Over and above the NBFCs that lost their registration because of tighter regulation, the RBI cancelled the registration of 17 NBFCs on their own request. The request was because of the various difficulties that the NBFCs faced.
With four NBFCs have lost their licences, Uttar Pradesh follows West Bengal as the state from where the most number of companies lost their licences.
The RBI has made clear that the companies that lost their registration should not carry on business.
West Bengal tops in the voluntary applications for licence cancellation, the RBI statement said.
There are more than 12,000 registered NBFCs regulated by the RBI in the country. Only a handful of them are deposit-taking NBFCs which are subject to close RBI oversight.
Banking sources say the entire NBFC sector is facing liquidity troubles following default by various infrastructure companies including the troubled infra lender IL&FS.
RBI blames most NBFCs for borrowing short for long-term assets, resulting in potential asset-liability mismatches. They face trouble refinancing their borrowings.
RBI has tightened regulatory interference over the NBFC sector and has been cracking down on those with fragile asset quality.
Studies show that in a country like India that is so diverse and weakly served by the formal banking system, NBFCs play an extremely important role in promoting inclusive growth. It has also been pointed out the NBFCs are in the lead in providing innovative and varied financial services to micro, small, and medium enterprises (MSMEs) tailor-made for their business requirements.
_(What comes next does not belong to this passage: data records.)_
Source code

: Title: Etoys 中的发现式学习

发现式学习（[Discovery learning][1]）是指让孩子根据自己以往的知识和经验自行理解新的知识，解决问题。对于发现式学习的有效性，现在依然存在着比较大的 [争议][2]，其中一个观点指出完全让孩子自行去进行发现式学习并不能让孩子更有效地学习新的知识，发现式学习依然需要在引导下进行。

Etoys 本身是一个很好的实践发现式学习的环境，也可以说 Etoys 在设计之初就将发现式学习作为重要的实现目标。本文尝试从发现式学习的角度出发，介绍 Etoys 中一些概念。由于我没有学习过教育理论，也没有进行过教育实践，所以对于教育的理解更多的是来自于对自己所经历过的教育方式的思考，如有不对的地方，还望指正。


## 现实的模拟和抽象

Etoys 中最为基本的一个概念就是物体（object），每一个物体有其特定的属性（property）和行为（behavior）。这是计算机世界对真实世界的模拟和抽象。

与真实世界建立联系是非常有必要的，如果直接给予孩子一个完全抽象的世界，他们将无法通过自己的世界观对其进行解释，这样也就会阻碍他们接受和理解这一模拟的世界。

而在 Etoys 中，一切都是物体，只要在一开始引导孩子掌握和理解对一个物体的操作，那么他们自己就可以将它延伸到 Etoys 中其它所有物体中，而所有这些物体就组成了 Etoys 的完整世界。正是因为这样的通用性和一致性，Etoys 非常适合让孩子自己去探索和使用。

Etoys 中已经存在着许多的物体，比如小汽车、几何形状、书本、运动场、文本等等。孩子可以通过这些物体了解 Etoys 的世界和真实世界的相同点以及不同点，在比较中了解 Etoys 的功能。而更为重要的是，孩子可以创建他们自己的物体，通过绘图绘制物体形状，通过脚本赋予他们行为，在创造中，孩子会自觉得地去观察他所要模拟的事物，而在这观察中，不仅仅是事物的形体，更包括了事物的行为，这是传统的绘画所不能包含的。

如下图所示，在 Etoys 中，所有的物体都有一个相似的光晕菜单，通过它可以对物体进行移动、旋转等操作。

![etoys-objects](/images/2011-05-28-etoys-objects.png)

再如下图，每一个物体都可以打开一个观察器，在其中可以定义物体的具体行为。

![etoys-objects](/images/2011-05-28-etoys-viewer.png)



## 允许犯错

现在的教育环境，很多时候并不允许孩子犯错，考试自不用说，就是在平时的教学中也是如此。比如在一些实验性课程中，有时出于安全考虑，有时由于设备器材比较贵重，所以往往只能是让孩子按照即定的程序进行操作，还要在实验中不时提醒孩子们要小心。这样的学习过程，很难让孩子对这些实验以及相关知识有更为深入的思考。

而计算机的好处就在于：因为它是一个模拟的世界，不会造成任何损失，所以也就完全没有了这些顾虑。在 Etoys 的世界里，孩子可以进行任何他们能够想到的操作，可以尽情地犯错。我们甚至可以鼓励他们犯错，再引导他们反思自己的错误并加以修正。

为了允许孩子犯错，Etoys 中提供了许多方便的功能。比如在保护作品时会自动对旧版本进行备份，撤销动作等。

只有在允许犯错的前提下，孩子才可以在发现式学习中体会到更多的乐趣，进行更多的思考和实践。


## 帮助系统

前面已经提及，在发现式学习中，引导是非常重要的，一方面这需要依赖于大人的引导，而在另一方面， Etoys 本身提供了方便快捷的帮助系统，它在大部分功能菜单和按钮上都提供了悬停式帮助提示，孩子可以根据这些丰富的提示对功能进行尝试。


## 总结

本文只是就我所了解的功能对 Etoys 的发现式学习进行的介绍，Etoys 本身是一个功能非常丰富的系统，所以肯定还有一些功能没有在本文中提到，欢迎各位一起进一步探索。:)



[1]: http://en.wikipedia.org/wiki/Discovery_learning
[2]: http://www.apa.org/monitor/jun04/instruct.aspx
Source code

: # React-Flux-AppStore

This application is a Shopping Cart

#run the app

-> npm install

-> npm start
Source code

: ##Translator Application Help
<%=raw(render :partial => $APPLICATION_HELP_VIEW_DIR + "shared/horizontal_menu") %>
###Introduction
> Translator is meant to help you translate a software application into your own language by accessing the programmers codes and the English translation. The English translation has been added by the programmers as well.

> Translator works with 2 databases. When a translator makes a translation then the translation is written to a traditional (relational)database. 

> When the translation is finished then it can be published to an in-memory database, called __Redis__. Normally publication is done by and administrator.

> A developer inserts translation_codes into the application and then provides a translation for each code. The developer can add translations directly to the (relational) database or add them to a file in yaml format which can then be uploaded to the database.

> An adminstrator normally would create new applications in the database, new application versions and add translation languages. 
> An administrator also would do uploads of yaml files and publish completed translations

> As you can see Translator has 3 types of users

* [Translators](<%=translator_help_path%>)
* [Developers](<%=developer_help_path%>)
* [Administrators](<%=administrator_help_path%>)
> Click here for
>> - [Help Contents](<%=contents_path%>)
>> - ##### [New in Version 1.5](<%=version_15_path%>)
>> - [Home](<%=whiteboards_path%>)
RBI has acknowledged the catalytic role that NBFCs play in driving the economy by promoting vital activities like transportation, employment generation, wealth creation, bank credit, especially in rural segments.
NBFCs are seen as financial intermediaries that discharge the tasks of accepting deposits, delivering credit, and playing a critical role in making available the scarce financial resources to help capital formation.
The NBFC sector has grown at an estimated 22 percent annually between 2006 and 2017, easily beating the rate of growth of the formal banking sector. They have also maintained a higher profitability than the banking sector. RBI says NBFCs have supported the infrastructure sector most effectively by lending more to the infrastructure than formal banking sector.